“Was not their mistake once more bred of the life of slavery that they had been living?—a life which was always looking upon everything, except mankind, animate and inanimate—‘nature,’ as people used to call it—as one thing, and mankind as another, it was natural to people thinking in this way, that they should try to make ‘nature’ their slave, since they thought ‘nature’ was something outside them” — William Morris


Saturday, December 11, 2010

The Techno Tune

I've been looking for it for twenty-one years (since 1989). House music was so anonymous then, and I was so shy to ask in the one record store that would've known (no-one did house then, not actual 12"s). I remember EXACTLY where I was when I heard it (in Land of Oz, spring 1989). It had this sweet, strange, childlike voice (now I realize it was probably Kevin Saunderson's sister). If you want to know what I've been thinking about ALMOST EVERY DAY since, you can bet that some of the time it was this.

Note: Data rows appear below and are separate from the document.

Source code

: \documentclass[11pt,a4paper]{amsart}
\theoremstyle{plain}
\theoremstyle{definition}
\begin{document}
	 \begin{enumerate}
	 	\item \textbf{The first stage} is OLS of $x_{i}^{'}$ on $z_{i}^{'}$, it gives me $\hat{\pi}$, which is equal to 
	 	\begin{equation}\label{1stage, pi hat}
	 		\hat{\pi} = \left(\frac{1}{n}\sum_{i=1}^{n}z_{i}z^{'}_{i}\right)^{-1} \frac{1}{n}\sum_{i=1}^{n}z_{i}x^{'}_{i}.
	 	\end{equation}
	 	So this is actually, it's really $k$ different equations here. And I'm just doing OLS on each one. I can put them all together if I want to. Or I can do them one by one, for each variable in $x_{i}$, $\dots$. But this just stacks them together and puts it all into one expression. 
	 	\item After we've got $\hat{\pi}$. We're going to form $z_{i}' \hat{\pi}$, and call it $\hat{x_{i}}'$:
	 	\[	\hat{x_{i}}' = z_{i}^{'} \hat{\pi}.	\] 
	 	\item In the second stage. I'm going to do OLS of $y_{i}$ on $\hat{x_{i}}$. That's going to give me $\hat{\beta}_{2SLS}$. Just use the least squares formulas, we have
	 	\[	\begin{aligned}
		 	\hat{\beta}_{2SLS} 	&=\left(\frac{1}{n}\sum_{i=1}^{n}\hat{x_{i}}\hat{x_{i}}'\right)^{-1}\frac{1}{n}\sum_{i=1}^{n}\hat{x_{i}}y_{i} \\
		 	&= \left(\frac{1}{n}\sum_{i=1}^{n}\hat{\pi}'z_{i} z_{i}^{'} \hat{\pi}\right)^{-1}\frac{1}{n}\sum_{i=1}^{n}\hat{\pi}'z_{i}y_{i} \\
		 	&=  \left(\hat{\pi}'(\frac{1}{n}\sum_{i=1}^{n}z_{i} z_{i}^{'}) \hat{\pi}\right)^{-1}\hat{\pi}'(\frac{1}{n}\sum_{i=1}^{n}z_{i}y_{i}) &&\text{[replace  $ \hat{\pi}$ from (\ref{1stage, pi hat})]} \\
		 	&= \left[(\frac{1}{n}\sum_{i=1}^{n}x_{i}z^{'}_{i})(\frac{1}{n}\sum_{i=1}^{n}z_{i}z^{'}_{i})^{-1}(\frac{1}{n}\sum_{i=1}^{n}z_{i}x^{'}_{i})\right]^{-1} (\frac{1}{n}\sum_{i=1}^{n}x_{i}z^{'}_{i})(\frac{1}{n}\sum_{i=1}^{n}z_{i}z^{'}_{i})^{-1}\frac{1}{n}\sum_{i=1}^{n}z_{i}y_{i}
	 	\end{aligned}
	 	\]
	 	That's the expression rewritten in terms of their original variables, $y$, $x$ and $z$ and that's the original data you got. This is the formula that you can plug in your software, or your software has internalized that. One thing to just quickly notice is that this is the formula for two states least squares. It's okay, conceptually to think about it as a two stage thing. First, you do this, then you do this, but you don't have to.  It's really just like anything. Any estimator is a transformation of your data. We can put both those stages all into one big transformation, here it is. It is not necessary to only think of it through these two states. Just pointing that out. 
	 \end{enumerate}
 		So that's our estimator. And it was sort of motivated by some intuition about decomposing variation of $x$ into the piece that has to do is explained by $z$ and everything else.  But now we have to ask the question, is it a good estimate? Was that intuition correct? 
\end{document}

It's the Mayday (Derrick May that is—what else?) remix of Reese's (Kevin Saunderson's) “Rock to the Beat.” At the time it was mixed into “Your Love” by Frankie Knuckles (also an amazing one, with the sound of breathing and the guy going “I can't let go”), and that confused me for a long time. My friend (the guitarist of Senser, Nick Michaelson) who was dancing next to me at the time got confused himself. That strange, melancholy, young girl's four-note riff. Just wow.

Land of Oz was an extraordinary place that temporarily replaced Spectrum. Aphex Twin span sand paper—as immortalized by David Toop and as seen by me. Before they were The Orb, Alex Paterson and Jimmy Cauty looped Sueno Latino and ambient sounds in the VIP lounge. The club was on this perfect cusp between the “what the fuck is this?” amazement of 1987–1988 and the outdoor rave scene that started picking up. Orbital's “Chime” or Derrick May's remix of “Sueno Latino” sums it up quite well. “Ambient” before “ambient” was a regular word (and not just a Brian Eno one). Strange, sacred, mysterious—yes there were powerful chemical reasons why this was the case but some scenes really are that way in any case. How did Oakenfold and Fung get a thousand people to dance to someone singing that line in the Mayday remix of “Rock to the Beat”?

So I've scoured through Discogs, through YouTube video footage of clubs in 1989, asking people who knew, and on and on and on.

It's THE techno tune. I speak as someone who has them ALL from that era—because many are incredible. But that was THE one. You probably have another one.